- Court: United States Court of Appeals for the Ninth Circuit
- Argued: November 1, 1999
- Decided: June 22, 2000
- Citation: 216 F.3d 871

Holding
- Federal Communications Commission regulations on cable broadband Internet access supersede local regulations, because the Commission has nationwide authority over the provision of telecommunications networks.

Court membership
- Judges sitting: Sidney R. Thomas, Edward Leavy, Ferdinand Fernandez

Case opinions
- Majority: Sidney R. Thomas

Laws applied
- First Amendment to the United States Constitution, Commerce Clause, Contract Clause, Telecommunications Act of 1996

= AT&T Corp. v. City of Portland =

2000 United States appeals court case

AT&T Corp. v. City of Portland, 216 F.3d 871 (9th Cir., 2000), was a ruling at the United States Court of Appeals for the Ninth Circuit. The ruling was an important early precedent on the regulation of local cable broadband networks, with the court finding that Federal Communications Commission regulations supersede those of local authorities.The ruling has also been cited as a precedent in network neutrality disputes.

==Background==
In the late 1990s, TCI was the monopoly provider of cable broadband Internet service in Portland, Oregon and the surrounding Multnomah County. In 1998, TCI merged with AT&T, and that company's "@Home" service would become the only cable broadband option for the area's residents. AT&T would then exercise control of the physical network infrastructure. Later that year, the city and county initially approved the transfer of the area's cable franchise agreement to AT&T, with the stipulation that the company provide open access to its physical network. This would require non-discriminatory access by potential competitors to the physical network, so they could provide Internet service without building their own physical infrastructures.
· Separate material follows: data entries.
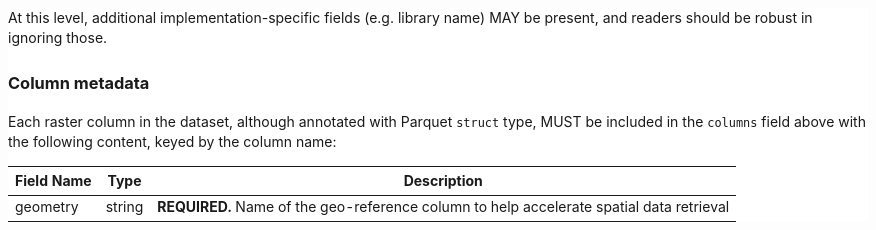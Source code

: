 At this level, additional implementation-specific fields (e.g. library name) MAY be present, and readers should be robust in ignoring those.

### Column metadata

Each raster column in the dataset, although annotated with Parquet `struct` type, MUST be included in the `columns` field above with the following content, keyed by the column name:

| Field Name | Type         | Description                                                                              |
|------------| ------------ |------------------------------------------------------------------------------------------|
| geometry   | string       | **REQUIRED.** Name of the geo-reference column to help accelerate spatial data retrieval |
AT&T rejected the open access provision, after which the city and county denied transfer of the cable franchise. The company filed suit in the United States District Court for the District of Oregon, arguing that the city and county had overstepped their authority by adding extra conditions to the franchise agreement.

==District court proceedings==
At the Oregon district court, AT&T claimed that the Portland/Multnomah County ordinance violated the Commerce Clause of the U.S. Constitution because it burdened interstate commerce, and the Contract Clause of the Constitution which prohibited state intervention in contracts. AT&T also claimed that the ordinance violated the First Amendment right to free speech because it would require the company to carry network content of which it may not approve.

The district court rejected all of AT&T's arguments, ruling that the Commerce Clause was not relevant for a service that was only available in the Portland area (it did not cross state lines); the Contract Clause had not been violated because it was common practice for local governments to grant cable franchises, and conditions could be added if they did not significantly impact the contractual relationship. Meanwhile, the First Amendment did not apply because the ordinance was a strictly economic regulation.

AT&T appealed this ruling to the United States Court of Appeals for the Ninth Circuit.

==Circuit court ruling==
At the Ninth Circuit, AT&T added a new argument that local cable regulations should not supersede the nationwide regulations enforced by the Federal Communications Commission (FCC), as required per the Telecommunications Act of 1996. The circuit court acknowledged the challenges of monopoly control of local telecommunications networks, particularly after a then-recent rush of corporate mergers like that between AT&T and TCI. The court stated that "Distilled to its essence, this [case] is a struggle for control over access to cable broadband technology."

The circuit court noted that Portland and Multnomah County had fashioned the open access ordinance upon the idea that AT&T @Home was a cable television service, and local governments have authority over franchise agreements to serve local residents. The court ruled that, given its additional two-way Internet capabilities, the service was not cable TV as defined by Congress in a 1960s-era addition to the Communications Act of 1934. Therefore, the court looked to the updated Telecommunications Act of 1996 and found that it included provisions directing the FCC to foster competition in the telecommunications marketplace via non-discrimination and interconnection regulations. While the FCC had not yet enacted any such regulations at the time of the present case, the court found that the commission had federal authority over the operations of local broadband networks, and its authority superseded that of local regulatory commissions.

Thus, the circuit court reversed the district court decision and held that Portland/Multnomah County could not extend their authority over the local cable TV franchise to the related but technologically separate matter of the local cable broadband network. In practical terms, the FCC would be able to issue a decision on local cable broadband competition similar to that already attempted by the city and county in this particular dispute, which later became common practice.

==Impact==
AT&T Corp. v. City of Portland is often cited as an important early precedent on local regulations requiring open access on Internet networks, which in turn has also made it a precedent for later cases on network neutrality and whether the Federal Communications Commission has authority over that principle. And while it was not germane to the ultimate circuit court ruling, AT&T's initial arguments at the district court level have been criticized for misusing the spirit of the U.S. Constitution to maintain corporate profits in the telecommunications industry, which had been a growing trend in that sector for several years before this case.